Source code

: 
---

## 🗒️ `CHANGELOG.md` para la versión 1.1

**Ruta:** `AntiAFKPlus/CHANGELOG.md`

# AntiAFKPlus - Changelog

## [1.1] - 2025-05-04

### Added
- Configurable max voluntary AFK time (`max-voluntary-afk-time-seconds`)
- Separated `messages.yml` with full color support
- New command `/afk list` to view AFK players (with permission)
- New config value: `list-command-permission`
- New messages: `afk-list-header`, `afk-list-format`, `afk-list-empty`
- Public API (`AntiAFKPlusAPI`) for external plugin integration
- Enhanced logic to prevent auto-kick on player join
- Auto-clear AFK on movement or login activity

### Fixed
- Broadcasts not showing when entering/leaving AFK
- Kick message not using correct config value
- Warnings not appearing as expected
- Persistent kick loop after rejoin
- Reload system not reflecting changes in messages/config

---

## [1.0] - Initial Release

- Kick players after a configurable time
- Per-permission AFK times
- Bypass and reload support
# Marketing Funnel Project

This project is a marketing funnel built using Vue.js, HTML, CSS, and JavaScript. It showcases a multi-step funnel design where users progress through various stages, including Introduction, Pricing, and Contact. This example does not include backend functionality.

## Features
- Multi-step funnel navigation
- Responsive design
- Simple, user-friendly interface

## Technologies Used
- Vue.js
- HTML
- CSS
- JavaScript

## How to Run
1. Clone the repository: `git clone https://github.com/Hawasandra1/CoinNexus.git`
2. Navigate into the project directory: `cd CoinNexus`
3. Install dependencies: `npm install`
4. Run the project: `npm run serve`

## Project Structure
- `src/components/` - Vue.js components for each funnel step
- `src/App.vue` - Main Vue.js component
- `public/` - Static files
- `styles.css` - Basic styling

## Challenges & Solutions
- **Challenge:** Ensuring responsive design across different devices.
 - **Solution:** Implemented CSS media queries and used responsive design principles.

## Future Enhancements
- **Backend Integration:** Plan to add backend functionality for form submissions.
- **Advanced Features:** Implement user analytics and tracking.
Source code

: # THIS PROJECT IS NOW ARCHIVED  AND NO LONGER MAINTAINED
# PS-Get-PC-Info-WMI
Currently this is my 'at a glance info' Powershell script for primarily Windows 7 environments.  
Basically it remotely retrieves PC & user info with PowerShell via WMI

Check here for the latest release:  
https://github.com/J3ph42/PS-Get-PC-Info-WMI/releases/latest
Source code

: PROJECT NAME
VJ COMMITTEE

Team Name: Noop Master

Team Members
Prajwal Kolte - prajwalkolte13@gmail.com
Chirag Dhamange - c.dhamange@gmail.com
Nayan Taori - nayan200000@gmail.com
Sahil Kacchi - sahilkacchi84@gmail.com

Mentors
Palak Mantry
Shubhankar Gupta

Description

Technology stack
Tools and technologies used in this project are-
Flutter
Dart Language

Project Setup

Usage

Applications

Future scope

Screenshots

━━━━━━━━━━━━━━━━━━━━

Restate the entries above word for word.

Output:
Source code

: 
---

## 🗒️ `CHANGELOG.md` para la versión 1.1

**Ruta:** `AntiAFKPlus/CHANGELOG.md`

# AntiAFKPlus - Changelog

## [1.1] - 2025-05-04

### Added
- Configurable max voluntary AFK time (`max-voluntary-afk-time-seconds`)
- Separated `messages.yml` with full color support
- New command `/afk list` to view AFK players (with permission)
- New config value: `list-command-permission`
- New messages: `afk-list-header`, `afk-list-format`, `afk-list-empty`
- Public API (`AntiAFKPlusAPI`) for external plugin integration
- Enhanced logic to prevent auto-kick on player join
- Auto-clear AFK on movement or login activity

### Fixed
- Broadcasts not showing when entering/leaving AFK
- Kick message not using correct config value
- Warnings not appearing as expected
- Persistent kick loop after rejoin
- Reload system not reflecting changes in messages/config

---

## [1.0] - Initial Release

- Kick players after a configurable time
- Per-permission AFK times
- Bypass and reload support
# Marketing Funnel Project

This project is a marketing funnel built using Vue.js, HTML, CSS, and JavaScript. It showcases a multi-step funnel design where users progress through various stages, including Introduction, Pricing, and Contact. This example does not include backend functionality.

## Features
- Multi-step funnel navigation
- Responsive design
- Simple, user-friendly interface

## Technologies Used
- Vue.js
- HTML
- CSS
- JavaScript

## How to Run
1. Clone the repository: `git clone https://github.com/Hawasandra1/CoinNexus.git`
2. Navigate into the project directory: `cd CoinNexus`
3. Install dependencies: `npm install`
4. Run the project: `npm run serve`

## Project Structure
- `src/components/` - Vue.js components for each funnel step
- `src/App.vue` - Main Vue.js component
- `public/` - Static files
- `styles.css` - Basic styling

## Challenges & Solutions
- **Challenge:** Ensuring responsive design across different devices.
 - **Solution:** Implemented CSS media queries and used responsive design principles.

## Future Enhancements
- **Backend Integration:** Plan to add backend functionality for form submissions.
- **Advanced Features:** Implement user analytics and tracking.
Source code

: # THIS PROJECT IS NOW ARCHIVED  AND NO LONGER MAINTAINED
# PS-Get-PC-Info-WMI
Currently this is my 'at a glance info' Powershell script for primarily Windows 7 environments.  
Basically it remotely retrieves PC & user info with PowerShell via WMI

Check here for the latest release:  
https://github.com/J3ph42/PS-Get-PC-Info-WMI/releases/latest
Source code

: PROJECT NAME
VJ COMMITTEE

Team Name: Noop Master

Team Members
Prajwal Kolte - prajwalkolte13@gmail.com
Chirag Dhamange - c.dhamange@gmail.com
Nayan Taori - nayan200000@gmail.com
Sahil Kacchi - sahilkacchi84@gmail.com

Mentors
Palak Mantry
Shubhankar Gupta

Description

Technology stack
Tools and technologies used in this project are-
Flutter
Dart Language

Project Setup

Usage

Applications

Future scope

Screenshots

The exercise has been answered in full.